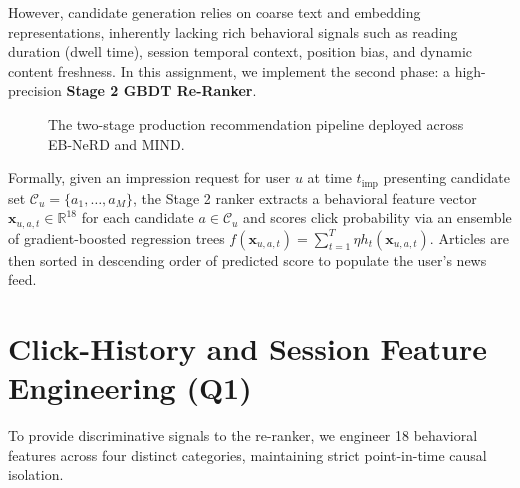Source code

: \documentclass[11pt,a4paper]{article}
\begin{document}
However, candidate generation relies on coarse text and embedding representations, inherently lacking rich behavioral signals such as reading duration (dwell time), session temporal context, position bias, and dynamic content freshness. In this assignment, we implement the second phase: a high-precision \textbf{Stage 2 GBDT Re-Ranker}.

\begin{figure}[htbp]
\centering
\vspace{-0.3em}
\vspace{-0.2em}
\caption{The two-stage production recommendation pipeline deployed across EB-NeRD and MIND.}
\label{fig:pipeline}
\end{figure}

Formally, given an impression request for user $u$ at time $t_{\text{imp}}$ presenting candidate set $\mathcal{C}_u = \{a_1, \dots, a_M\}$, the Stage 2 ranker extracts a behavioral feature vector $\mathbf{x}_{u, a, t} \in \mathbb{R}^{18}$ for each candidate $a \in \mathcal{C}_u$ and scores click probability via an ensemble of gradient-boosted regression trees $f(\mathbf{x}_{u, a, t}) = \sum_{t=1}^T \eta h_t(\mathbf{x}_{u, a, t})$. Articles are then sorted in descending order of predicted score to populate the user's news feed.

\section{Click-History and Session Feature Engineering (Q1)}

To provide discriminative signals to the re-ranker, we engineer 18 behavioral features across four distinct categories, maintaining strict point-in-time causal isolation.
\end{document}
_ _ _
■ WORK ORDER
Scan the material above and copy every line that holds the string "candidate".

■ RESPONSE AREA
However, candidate generation relies on coarse text and embedding representations, inherently lacking rich behavioral signals such as reading duration (dwell time), session temporal context, position bias, and dynamic content freshness. In this assignment, we implement the second phase: a high-precision \textbf{Stage 2 GBDT Re-Ranker}.
Formally, given an impression request for user $u$ at time $t_{\text{imp}}$ presenting candidate set $\mathcal{C}_u = \{a_1, \dots, a_M\}$, the Stage 2 ranker extracts a behavioral feature vector $\mathbf{x}_{u, a, t} \in \mathbb{R}^{18}$ for each candidate $a \in \mathcal{C}_u$ and scores click probability via an ensemble of gradient-boosted regression trees $f(\mathbf{x}_{u, a, t}) = \sum_{t=1}^T \eta h_t(\mathbf{x}_{u, a, t})$. Articles are then sorted in descending order of predicted score to populate the user's news feed.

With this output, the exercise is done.